§ **Task description**:
Within the listing below, please copy exactly the lines between the line holding "(readify) $ pip" and the line holding "environment here too.", inclusive.

****

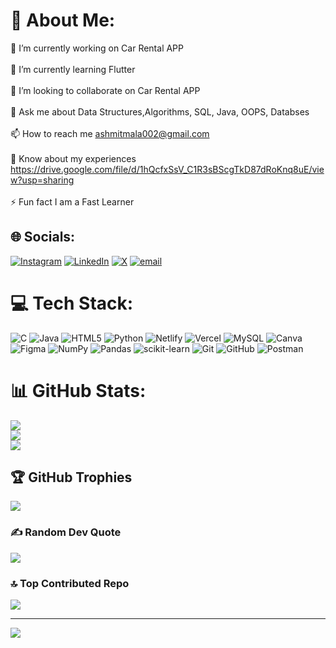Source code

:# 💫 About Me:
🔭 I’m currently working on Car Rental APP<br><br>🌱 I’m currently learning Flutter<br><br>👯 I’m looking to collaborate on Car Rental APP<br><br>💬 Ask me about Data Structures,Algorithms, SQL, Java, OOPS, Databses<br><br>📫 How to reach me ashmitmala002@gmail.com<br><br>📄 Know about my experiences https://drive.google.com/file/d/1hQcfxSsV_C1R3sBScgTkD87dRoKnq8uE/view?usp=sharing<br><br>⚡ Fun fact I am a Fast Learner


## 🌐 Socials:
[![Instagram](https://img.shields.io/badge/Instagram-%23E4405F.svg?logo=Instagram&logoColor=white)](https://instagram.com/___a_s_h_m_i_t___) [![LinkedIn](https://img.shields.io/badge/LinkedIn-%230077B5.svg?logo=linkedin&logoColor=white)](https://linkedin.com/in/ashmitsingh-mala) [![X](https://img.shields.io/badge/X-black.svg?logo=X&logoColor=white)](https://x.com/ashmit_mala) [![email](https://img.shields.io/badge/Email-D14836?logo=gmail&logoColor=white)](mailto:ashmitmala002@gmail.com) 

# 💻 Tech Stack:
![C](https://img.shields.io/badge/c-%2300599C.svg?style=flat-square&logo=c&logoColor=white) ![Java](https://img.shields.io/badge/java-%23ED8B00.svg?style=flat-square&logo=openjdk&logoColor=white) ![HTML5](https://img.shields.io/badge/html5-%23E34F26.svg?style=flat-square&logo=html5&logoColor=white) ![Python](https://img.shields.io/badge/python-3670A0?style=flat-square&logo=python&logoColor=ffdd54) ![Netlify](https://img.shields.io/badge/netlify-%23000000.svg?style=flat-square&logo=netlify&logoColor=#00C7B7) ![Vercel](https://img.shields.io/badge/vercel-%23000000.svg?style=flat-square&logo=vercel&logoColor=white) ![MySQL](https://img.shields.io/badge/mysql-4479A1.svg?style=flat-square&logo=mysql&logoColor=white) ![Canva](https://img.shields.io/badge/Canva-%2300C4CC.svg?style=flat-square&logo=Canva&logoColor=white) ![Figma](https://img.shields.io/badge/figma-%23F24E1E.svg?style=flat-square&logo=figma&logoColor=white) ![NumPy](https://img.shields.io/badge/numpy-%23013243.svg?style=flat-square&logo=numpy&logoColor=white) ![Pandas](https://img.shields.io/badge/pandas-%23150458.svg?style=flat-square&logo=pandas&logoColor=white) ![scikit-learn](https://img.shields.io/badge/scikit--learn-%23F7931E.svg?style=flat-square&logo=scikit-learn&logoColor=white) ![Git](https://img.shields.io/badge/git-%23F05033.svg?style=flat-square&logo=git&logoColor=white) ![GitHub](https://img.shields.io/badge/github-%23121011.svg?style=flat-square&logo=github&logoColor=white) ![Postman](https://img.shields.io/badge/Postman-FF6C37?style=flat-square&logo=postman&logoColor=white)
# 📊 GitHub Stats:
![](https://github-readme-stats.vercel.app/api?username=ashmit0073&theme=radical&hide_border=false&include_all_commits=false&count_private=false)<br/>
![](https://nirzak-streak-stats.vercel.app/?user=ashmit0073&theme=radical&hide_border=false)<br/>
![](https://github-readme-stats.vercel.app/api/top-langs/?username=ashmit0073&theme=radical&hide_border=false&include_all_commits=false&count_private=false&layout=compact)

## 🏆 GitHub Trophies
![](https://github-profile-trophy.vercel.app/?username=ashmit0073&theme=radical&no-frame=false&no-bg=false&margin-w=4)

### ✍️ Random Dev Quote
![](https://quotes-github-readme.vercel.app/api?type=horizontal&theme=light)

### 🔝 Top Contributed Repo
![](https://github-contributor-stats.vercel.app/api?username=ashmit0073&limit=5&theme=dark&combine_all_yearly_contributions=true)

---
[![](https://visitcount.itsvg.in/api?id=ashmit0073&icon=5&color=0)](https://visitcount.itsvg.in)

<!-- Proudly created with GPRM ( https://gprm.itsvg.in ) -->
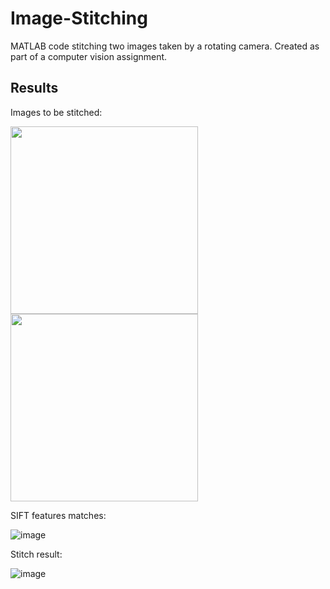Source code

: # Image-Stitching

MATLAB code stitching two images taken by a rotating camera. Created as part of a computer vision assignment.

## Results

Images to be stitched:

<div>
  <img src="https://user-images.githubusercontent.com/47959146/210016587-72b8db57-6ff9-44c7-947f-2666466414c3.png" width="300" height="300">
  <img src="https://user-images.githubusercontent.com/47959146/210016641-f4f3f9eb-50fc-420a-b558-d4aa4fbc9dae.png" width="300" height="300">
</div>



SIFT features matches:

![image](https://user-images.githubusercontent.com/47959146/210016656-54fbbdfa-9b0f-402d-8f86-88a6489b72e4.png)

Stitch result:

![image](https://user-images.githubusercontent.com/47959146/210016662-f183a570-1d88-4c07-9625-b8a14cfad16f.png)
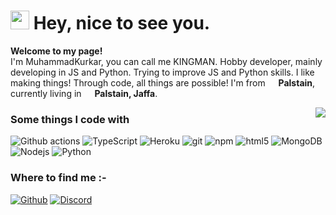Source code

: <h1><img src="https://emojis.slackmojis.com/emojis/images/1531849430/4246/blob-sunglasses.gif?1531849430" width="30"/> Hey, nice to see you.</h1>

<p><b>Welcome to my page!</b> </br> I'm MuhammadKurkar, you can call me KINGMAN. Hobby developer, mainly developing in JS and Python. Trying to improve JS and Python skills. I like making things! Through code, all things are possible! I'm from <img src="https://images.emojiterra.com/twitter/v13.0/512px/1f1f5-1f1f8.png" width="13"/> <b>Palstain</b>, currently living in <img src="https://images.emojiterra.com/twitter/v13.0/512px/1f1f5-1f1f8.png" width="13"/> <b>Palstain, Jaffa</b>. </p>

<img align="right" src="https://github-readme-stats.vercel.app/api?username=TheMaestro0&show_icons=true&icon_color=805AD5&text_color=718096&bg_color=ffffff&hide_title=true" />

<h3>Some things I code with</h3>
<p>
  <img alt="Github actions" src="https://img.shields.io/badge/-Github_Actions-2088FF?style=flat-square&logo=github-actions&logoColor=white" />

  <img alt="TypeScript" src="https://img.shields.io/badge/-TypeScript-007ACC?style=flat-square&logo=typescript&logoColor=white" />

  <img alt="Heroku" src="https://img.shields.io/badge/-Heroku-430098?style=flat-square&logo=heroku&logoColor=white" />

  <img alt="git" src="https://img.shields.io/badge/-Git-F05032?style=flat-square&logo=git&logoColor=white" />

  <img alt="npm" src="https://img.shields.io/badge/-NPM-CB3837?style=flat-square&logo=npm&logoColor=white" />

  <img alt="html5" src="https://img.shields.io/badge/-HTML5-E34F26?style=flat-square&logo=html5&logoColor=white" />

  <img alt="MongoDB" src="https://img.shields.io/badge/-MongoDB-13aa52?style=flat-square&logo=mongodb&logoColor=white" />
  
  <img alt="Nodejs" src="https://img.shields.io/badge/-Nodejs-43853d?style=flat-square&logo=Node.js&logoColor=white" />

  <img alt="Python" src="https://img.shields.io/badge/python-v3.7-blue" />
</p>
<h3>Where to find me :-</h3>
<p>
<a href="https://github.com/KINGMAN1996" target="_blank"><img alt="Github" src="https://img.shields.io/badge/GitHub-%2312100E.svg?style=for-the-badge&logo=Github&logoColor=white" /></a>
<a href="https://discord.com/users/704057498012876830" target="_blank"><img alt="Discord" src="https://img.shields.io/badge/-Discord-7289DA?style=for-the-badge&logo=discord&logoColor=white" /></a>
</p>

****

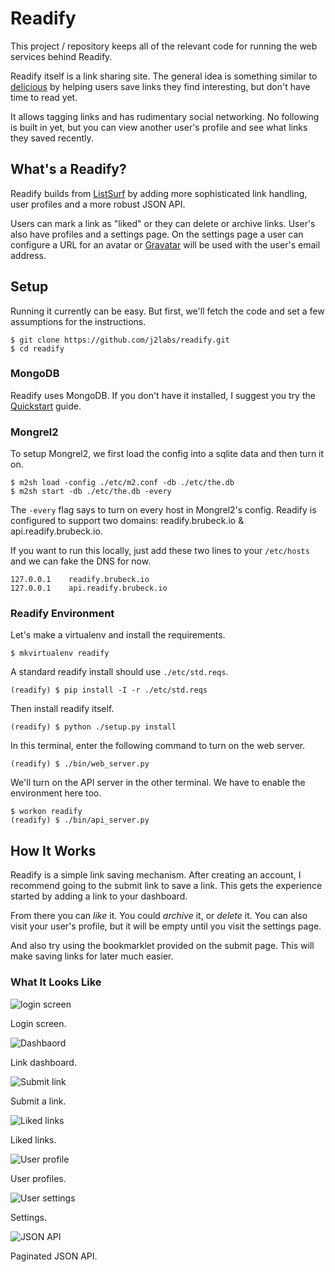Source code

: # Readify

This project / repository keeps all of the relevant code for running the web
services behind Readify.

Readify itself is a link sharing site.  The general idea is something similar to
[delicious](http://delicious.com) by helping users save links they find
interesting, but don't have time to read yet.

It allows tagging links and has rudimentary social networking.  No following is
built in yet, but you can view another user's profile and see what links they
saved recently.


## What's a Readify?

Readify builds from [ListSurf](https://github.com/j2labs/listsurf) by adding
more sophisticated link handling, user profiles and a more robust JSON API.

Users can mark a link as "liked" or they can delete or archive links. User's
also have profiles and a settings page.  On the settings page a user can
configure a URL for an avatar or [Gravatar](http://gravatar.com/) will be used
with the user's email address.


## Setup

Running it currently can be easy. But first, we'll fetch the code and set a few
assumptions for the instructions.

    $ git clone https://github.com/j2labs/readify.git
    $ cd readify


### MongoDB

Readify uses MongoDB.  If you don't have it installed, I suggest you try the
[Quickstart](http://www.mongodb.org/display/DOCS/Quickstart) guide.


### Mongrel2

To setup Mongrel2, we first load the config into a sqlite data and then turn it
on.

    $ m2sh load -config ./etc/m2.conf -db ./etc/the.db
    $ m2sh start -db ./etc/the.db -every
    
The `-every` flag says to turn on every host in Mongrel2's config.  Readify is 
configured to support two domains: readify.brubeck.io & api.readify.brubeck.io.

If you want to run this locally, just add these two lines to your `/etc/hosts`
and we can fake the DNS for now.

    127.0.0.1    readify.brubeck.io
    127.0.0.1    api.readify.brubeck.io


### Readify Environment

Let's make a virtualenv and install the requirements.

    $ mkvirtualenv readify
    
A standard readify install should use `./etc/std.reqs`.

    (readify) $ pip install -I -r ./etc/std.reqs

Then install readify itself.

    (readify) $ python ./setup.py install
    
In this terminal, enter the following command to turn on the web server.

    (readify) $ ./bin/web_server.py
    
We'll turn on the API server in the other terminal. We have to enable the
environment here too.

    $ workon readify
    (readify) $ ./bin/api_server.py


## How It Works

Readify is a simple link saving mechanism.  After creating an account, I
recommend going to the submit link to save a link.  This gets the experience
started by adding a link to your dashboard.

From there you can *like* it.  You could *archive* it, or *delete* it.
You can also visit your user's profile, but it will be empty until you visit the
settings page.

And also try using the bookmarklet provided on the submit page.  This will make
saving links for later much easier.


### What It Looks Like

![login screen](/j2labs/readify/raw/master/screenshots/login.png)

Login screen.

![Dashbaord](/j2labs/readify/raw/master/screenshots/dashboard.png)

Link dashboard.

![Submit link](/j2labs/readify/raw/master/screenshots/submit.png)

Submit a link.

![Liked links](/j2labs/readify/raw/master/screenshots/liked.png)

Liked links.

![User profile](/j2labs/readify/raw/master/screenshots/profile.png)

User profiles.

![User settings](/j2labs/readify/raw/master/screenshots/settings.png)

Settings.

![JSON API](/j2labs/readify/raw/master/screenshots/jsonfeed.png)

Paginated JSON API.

****

§ **Output of the task**:
    (readify) $ pip install -I -r ./etc/std.reqs

Then install readify itself.

    (readify) $ python ./setup.py install
    
In this terminal, enter the following command to turn on the web server.

    (readify) $ ./bin/web_server.py
    
We'll turn on the API server in the other terminal. We have to enable the
environment here too.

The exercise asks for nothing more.